El Cisma, o División, se produjo porque el Patriarca de Constantinopla exigió obediencia al Patriarca de Roma que era el Papa, puesto que, ahora, la base del Imperio, estaba en Constantinopla. El Papa se negó. Para hacerlo, ya, desde antes, los papas habían impulsado la creación de dos imperios, sucesivos, en Occidente: el Imperio Carolingio, con Carlos rey de Francia apodado Carlomagno, cristiano emperador que al decir del historiador Joseph Fontana, condenó a muerte a sus primos, los sajones, que no se bautizaran y decapitó a cuatro mil quinientos de ellos, quedándose con sus bienes.Y, entonces,a la caída de este imperio, el Papa impulsó la creación del Sacro Imperio Romano Germánico, de los “Othones”, con base en lo que hoy es Alemania. Estos imperios era protectores de la Iglesia y el Papa coronaba a los emperadores. Hasta cuando Napoleón se puso, él mismo, la Corona Imperial.

El Papa y el Patriarca de Constantinopla se excomulgaron mutuamente.

Quedaron dos Iglesias, excomulgadas, es decir, cada una, fuera de la otra, pero, ¡las dos verdaderas! Yo nací y crecí en la Católica, Apostólica y Romana y me enseñaron que era la única que tenía la verdad revelada y, por tanto,que era el único camino de salvación. Ahí afuera quedaron los cismáticos(separados}, herejes (tenían errores de doctrina), apóstatas (renegaban de la fe católica), infieles (los islamistas, judíos, y otros a quienes se había predicado la verdadera fe y no la habían aceptado). Y los ateos: una especie ajena a todos los anteriores. Pero, todas estas categorías estaban destinadas a la condenación eterna… hasta cuando llegó el Concilio Vaticano II. El I había sido en 1869 y había decretado como dogma de fe, la infalibilidad del Papa, cuando habla Ex catedra (= desde la Silla), es decir, para establecer una creencia no cambiable.

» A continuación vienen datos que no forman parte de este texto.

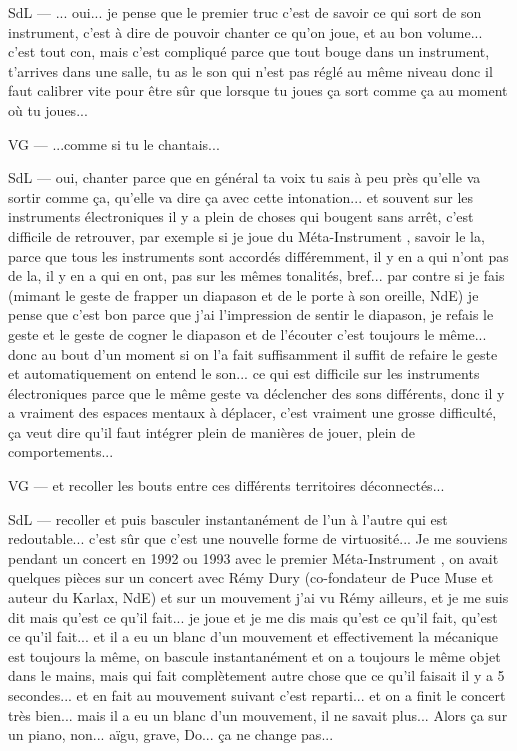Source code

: SdL — ... oui... je pense que le premier truc c'est de savoir ce qui sort de son instrument, c'est à dire de pouvoir chanter ce qu'on joue, et au bon volume... c'est tout con, mais c'est compliqué parce que tout bouge dans un instrument, t'arrives dans une salle, tu as le son qui n'est pas réglé au même niveau donc il faut calibrer vite pour être sûr que lorsque tu joues ça sort comme ça au moment où tu joues... 

VG — ...comme si tu le chantais... 

SdL — oui, chanter parce que en général ta voix tu sais à peu près qu'elle va sortir comme ça, qu'elle va dire ça avec cette intonation... et souvent sur les instruments électroniques il y a plein de choses qui bougent sans arrêt, c'est difficile de retrouver, par exemple si je joue du Méta-Instrument , savoir le la, parce que tous les instruments sont accordés différemment, il y en a qui n'ont pas de la, il y en a qui en ont, pas sur les mêmes tonalités, bref... par contre si je fais (mimant le geste de frapper un diapason et de le porte à son oreille, NdE) je pense que c'est bon parce que j'ai l'impression de sentir le diapason, je refais le geste et le geste de cogner le diapason et de l'écouter c'est toujours le même... donc au bout d'un moment si on l'a fait suffisamment il suffit de refaire le geste et automatiquement on entend le son... ce qui est difficile sur les instruments électroniques parce que le même geste va déclencher des sons différents, donc il y a vraiment des espaces mentaux à déplacer, c'est vraiment une grosse difficulté, ça veut dire qu'il faut intégrer plein de manières de jouer, plein de comportements... 

VG — et recoller les bouts entre ces différents territoires déconnectés... 

SdL — recoller et puis basculer instantanément de l'un à l'autre qui est redoutable... c'est sûr que c'est une nouvelle forme de virtuosité... Je me souviens pendant un concert en 1992 ou 1993 avec le premier Méta-Instrument , on avait quelques pièces sur un concert avec Rémy Dury (co-fondateur de Puce Muse et auteur du Karlax, NdE) et sur un mouvement j'ai vu Rémy ailleurs, et je me suis dit mais qu'est ce qu'il fait... je joue et je me dis mais qu'est ce qu'il fait, qu'est ce qu'il fait... et il a eu un blanc d'un mouvement et effectivement la mécanique est toujours la même, on bascule instantanément et on a toujours le même objet dans le mains, mais qui fait complètement autre chose que ce qu'il faisait il y a 5 secondes... et en fait au mouvement suivant c'est reparti... et on a finit le concert très bien... mais il a eu un blanc d'un mouvement, il ne savait plus... Alors ça sur un piano, non... aïgu, grave, Do... ça ne change pas...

El Concilio Vaticano II, abrió la perspectiva de la salvación por medio de las otras religiones. Es decir, la Romana, la mía, ya no era la única. Esto, unido a que Juan Pablo II dijo que el infierno no existía como lugar (la visión dantesca era pura ficción), sino que era un estado de la conciencia, hizo que algunos comenzaran a hablar de POSCRISTIANISMO.

Después de eso: heme aquí con la idea de la hora final, convertida en un interrogante (?). Y no es para menos ya que, como decía algún filósofo, preguntar por el hombre es preguntar por la pregunta. Podremos intentar la respuesta desde la fe, la filosofía y la ciencia.

O quizás lo hagamos desde algún tipo de arte, filosofado, con la metáfora de cierto pensador griego: el hombre es el sueño de una sombra.